ACTIVITY: How many lines in the entries below contain the string "each"? Reply with the number only.

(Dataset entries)
= = = = =
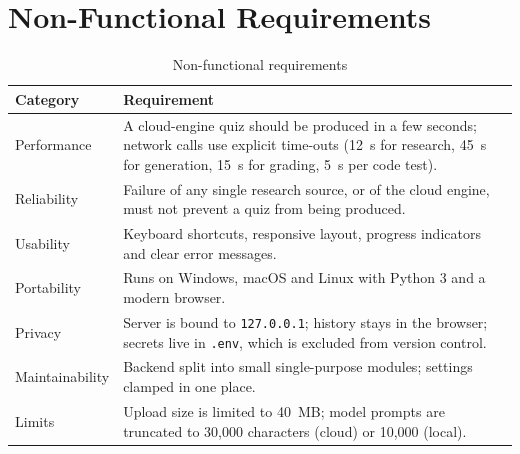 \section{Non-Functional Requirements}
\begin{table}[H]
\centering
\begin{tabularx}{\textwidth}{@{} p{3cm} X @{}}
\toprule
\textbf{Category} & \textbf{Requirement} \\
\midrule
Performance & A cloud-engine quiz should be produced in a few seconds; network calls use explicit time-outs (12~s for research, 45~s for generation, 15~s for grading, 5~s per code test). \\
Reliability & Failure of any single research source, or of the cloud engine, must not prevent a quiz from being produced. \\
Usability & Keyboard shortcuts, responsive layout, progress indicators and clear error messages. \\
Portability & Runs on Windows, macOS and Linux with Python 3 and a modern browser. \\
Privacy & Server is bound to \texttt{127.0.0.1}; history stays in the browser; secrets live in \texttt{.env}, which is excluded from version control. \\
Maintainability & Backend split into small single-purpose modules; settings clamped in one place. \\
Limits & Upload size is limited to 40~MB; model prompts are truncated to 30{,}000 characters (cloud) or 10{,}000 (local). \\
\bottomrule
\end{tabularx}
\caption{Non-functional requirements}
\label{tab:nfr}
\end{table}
= = = = =
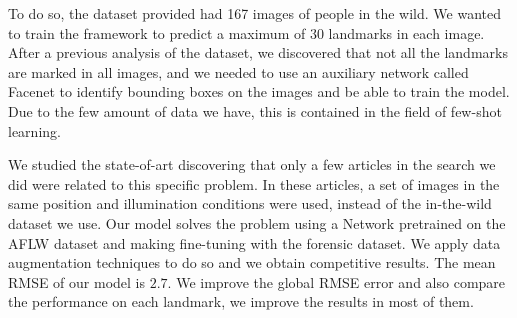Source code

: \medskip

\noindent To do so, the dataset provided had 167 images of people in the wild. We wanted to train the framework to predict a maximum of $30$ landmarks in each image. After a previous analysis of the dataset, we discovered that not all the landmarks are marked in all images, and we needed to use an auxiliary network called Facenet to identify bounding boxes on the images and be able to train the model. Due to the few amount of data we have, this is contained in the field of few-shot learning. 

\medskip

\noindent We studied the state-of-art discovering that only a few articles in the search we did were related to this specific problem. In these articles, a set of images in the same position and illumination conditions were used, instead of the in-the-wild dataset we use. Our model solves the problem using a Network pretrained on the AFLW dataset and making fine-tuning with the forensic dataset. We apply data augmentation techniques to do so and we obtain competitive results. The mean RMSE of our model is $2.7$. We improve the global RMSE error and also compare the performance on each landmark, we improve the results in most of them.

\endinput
= = = = =
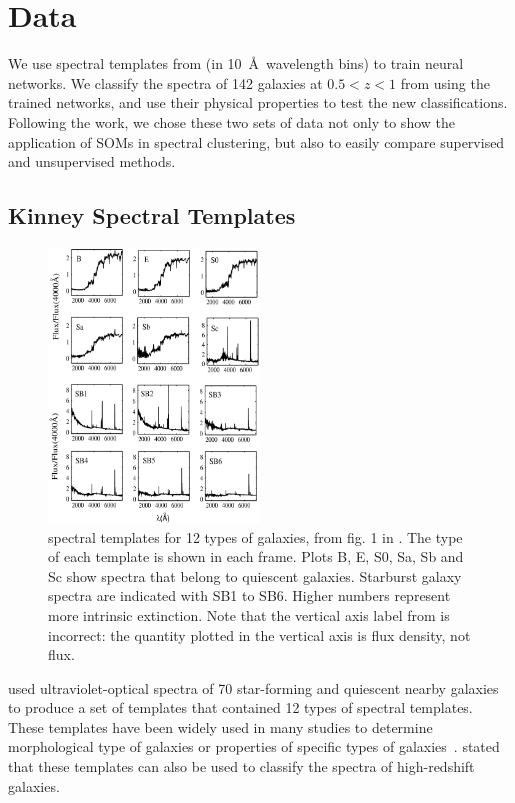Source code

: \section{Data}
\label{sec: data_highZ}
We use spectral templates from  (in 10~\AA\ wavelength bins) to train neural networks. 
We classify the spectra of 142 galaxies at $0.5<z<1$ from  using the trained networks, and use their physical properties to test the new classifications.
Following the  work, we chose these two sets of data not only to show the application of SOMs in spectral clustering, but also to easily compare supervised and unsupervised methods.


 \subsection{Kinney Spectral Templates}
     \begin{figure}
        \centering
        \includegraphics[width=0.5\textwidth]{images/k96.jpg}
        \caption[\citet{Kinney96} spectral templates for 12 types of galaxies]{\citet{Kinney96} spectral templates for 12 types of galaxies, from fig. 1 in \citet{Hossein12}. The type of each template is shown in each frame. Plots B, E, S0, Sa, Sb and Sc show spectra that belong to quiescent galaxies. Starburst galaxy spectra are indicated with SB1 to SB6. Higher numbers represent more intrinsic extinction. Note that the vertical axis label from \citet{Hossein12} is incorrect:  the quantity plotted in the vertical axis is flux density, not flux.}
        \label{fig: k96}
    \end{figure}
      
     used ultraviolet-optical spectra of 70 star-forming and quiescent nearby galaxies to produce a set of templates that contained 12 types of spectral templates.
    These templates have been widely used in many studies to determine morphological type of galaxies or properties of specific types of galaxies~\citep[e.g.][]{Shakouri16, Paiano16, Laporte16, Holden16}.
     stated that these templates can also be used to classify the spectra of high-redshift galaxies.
= = = = =
TASK SOLUTION: 3